Myri nickte. »Sicher.«
»Ein Paneel, das in einen Nebenstollen führt – unter dem Permabetonboden. Vermutlich gibt es hier jede Menge davon. Einige führen zu Abwasserschächten, andere gewähren einem Zugang zu Maschinen, die für die Infrastruktur von entscheidender Bedeutung sind. So verlassen, wie dieser Ort ist, möchte ich wetten, dass die meisten davon nicht einmal verriegelt sind. Wenn wir abrücken, sollten wir einen von uns hier zurücklassen, um das weiter auszukundschaften. Wenn wir das tun, wird das unseren Beweisen wesentlich mehr Glaubwürdigkeit verleihen.«
»Erzähl das der Anführerin.«
»Das werde ich.« Er kroch südwärts und blieb dabei ein gutes Stück unter der Kante des Grabens.
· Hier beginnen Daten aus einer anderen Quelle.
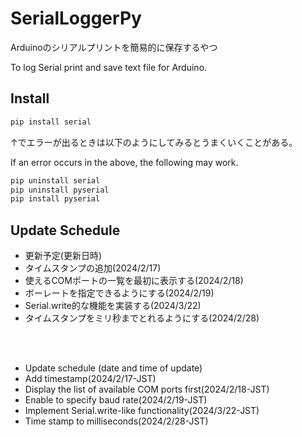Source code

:# SerialLoggerPy

Arduinoのシリアルプリントを簡易的に保存するやつ

To log Serial print and save text file for Arduino.


## Install

```bash
pip install serial
```

↑でエラーが出るときは以下のようにしてみるとうまくいくことがある。

If an error occurs in the above, the following may work.

```bash
pip uninstall serial
pip uninstall pyserial
pip install pyserial
```

## Update Schedule
- 更新予定(更新日時)
- タイムスタンプの追加(2024/2/17)
- 使えるCOMポートの一覧を最初に表示する(2024/2/18)
- ボーレートを指定できるようにする(2024/2/19)
- Serial.write的な機能を実装する(2024/3/22)
- タイムスタンプをミリ秒までとれるようにする(2024/2/28)

<br><br>

- Update schedule (date and time of update)
- Add timestamp(2024/2/17-JST)
- Display the list of available COM ports first(2024/2/18-JST)
- Enable to specify baud rate(2024/2/19-JST)
- Implement Serial.write-like functionality(2024/3/22-JST)
- Time stamp to milliseconds(2024/2/28-JST)
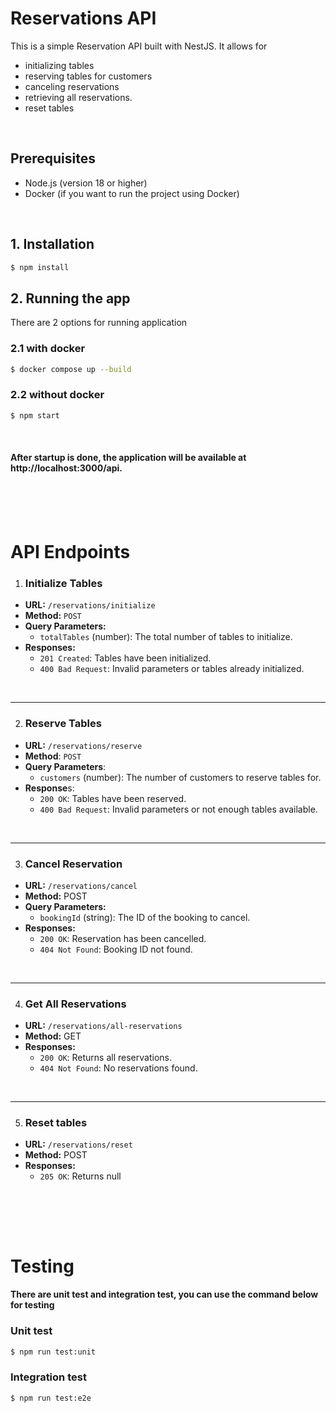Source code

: # Reservations API
This is a simple Reservation API built with NestJS. It allows for 
- initializing tables
- reserving tables for customers
- canceling reservations
- retrieving all reservations.
- reset tables

<br>

## Prerequisites
- Node.js (version 18 or higher)
- Docker (if you want to run the project using Docker)

<br> 

## 1. Installation

```bash
$ npm install
```

## 2. Running the app

There are 2 options for running application 

### 2.1 with docker
```bash
$ docker compose up --build
```

### 2.2 without docker
```bash
$ npm start
```


<br>

#### After startup is done, the application will be available at http://localhost:3000/api.

<br> 
<br> 
<br> 


# API Endpoints



1. ### Initialize Tables
- **URL:** `/reservations/initialize`
- **Method:** `POST`
- **Query Parameters:**
  - `totalTables` (number): The total number of tables to initialize.
- **Responses:**
  - `201 Created`: Tables have been initialized.
  - `400 Bad Request`: Invalid parameters or tables already initialized.

<br>

---

2. ### Reserve Tables 

- **URL:** `/reservations/reserve`
- **Method**: `POST`
- **Query Parameters**:
  - `customers` (number): The number of customers to reserve tables for.
- **Response**s:
  - `200 OK`: Tables have been reserved.
  - `400 Bad Request`: Invalid parameters or not enough tables available.

<br>

---

3. ### Cancel Reservation

- **URL:** `/reservations/cancel`
- **Method:** POST
- **Query Parameters:**
  - `bookingId` (string): The ID of the booking to cancel.
- **Responses:**
  - `200 OK`: Reservation has been cancelled.
  - `404 Not Found`: Booking ID not found.

<br>

---

4. ### Get All Reservations

- **URL:** `/reservations/all-reservations`
- **Method:** GET
- **Responses:**
  - `200 OK`: Returns all reservations.
  - `404 Not Found`: No reservations found.

<br>

---

5. ### Reset tables

- **URL:** `/reservations/reset`
- **Method:** POST
- **Responses:**
  - `205 OK`: Returns null
<br>

<br><br>

# Testing

#### There are unit test and integration test, you can use the command below for testing


### Unit test
```bash
$ npm run test:unit
```

### Integration test
```bash
$ npm run test:e2e
```

<br>

<br><br>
Myri folgte ihm. Hin und wieder spähte sie über die Kante, um sich einen Überblick über die Umgebung zu verschaffen. »Mein Vater war beim Angriff auf den Todesstern dabei. Du weißt schon, bei dem berühmten über den Geschützgraben. Ich hingegen … Ich bin ganz vorn beim Grabenkriechen im Keller des Generals dabei.«
Myri konnte sein Gesicht nicht sehen, aber Treys Schultern schienen sich zu versteifen. »Ich weiß, wer dein Vater ist. Jeder weiß, wer dein Vater ist.«
»Wie bitte?« Sie sah ihn verblüfft an.
»Einige von uns haben keine berühmten Verwandten, die man bewundern könnte. Oder unbekannte Verwandte, die Bewunderung verdienen, was das betrifft.«
»So war das nicht gemeint. Es sollte ein Scherz sein.«
»Schon klar.«
Jesmin und Bhindi hielten sich längs der Wände im Schatten und wechselten in den Graben, wenn sie nicht tief genug waren, um sich vor neugierigen Blicken zu verbergen. Die beiden arbeiteten sich nach Norden vor. Wenig später kamen sie an einer Reihe von Türen an den Wänden zu beiden Seiten vorbei, die in abgedunkelte Bereiche führten.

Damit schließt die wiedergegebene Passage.